What is being asked: The answer must restate every entry exactly as it appears.
==================================================
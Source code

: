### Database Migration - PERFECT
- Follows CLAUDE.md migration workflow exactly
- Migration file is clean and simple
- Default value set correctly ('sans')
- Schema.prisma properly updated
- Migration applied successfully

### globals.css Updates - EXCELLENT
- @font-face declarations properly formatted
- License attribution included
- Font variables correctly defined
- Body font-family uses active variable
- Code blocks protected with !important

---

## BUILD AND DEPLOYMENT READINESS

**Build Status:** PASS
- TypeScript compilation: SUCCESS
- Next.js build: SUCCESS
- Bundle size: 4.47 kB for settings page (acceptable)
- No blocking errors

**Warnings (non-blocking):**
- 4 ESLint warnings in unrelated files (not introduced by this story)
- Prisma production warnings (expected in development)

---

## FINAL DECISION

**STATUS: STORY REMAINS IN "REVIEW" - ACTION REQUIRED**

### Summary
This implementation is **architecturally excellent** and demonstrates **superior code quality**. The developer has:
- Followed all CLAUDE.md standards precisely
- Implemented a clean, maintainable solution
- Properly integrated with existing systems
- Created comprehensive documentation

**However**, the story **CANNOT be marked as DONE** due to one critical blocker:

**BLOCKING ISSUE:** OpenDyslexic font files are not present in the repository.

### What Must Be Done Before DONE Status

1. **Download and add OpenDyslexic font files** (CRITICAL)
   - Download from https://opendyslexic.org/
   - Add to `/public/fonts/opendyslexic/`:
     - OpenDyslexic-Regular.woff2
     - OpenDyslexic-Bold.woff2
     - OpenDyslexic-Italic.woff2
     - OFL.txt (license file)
==================================================
Response for this exercise:
Source code

:### Database Migration - PERFECT
- Follows CLAUDE.md migration workflow exactly
- Migration file is clean and simple
- Default value set correctly ('sans')
- Schema.prisma properly updated
- Migration applied successfully

### globals.css Updates - EXCELLENT
- @font-face declarations properly formatted
- License attribution included
- Font variables correctly defined
- Body font-family uses active variable
- Code blocks protected with !important

---

## BUILD AND DEPLOYMENT READINESS

**Build Status:** PASS
- TypeScript compilation: SUCCESS
- Next.js build: SUCCESS
- Bundle size: 4.47 kB for settings page (acceptable)
- No blocking errors

**Warnings (non-blocking):**
- 4 ESLint warnings in unrelated files (not introduced by this story)
- Prisma production warnings (expected in development)

---

## FINAL DECISION

**STATUS: STORY REMAINS IN "REVIEW" - ACTION REQUIRED**

### Summary
This implementation is **architecturally excellent** and demonstrates **superior code quality**. The developer has:
- Followed all CLAUDE.md standards precisely
- Implemented a clean, maintainable solution
- Properly integrated with existing systems
- Created comprehensive documentation

**However**, the story **CANNOT be marked as DONE** due to one critical blocker:

**BLOCKING ISSUE:** OpenDyslexic font files are not present in the repository.

### What Must Be Done Before DONE Status

1. **Download and add OpenDyslexic font files** (CRITICAL)
   - Download from https://opendyslexic.org/
   - Add to `/public/fonts/opendyslexic/`:
     - OpenDyslexic-Regular.woff2
     - OpenDyslexic-Bold.woff2
     - OpenDyslexic-Italic.woff2
     - OFL.txt (license file)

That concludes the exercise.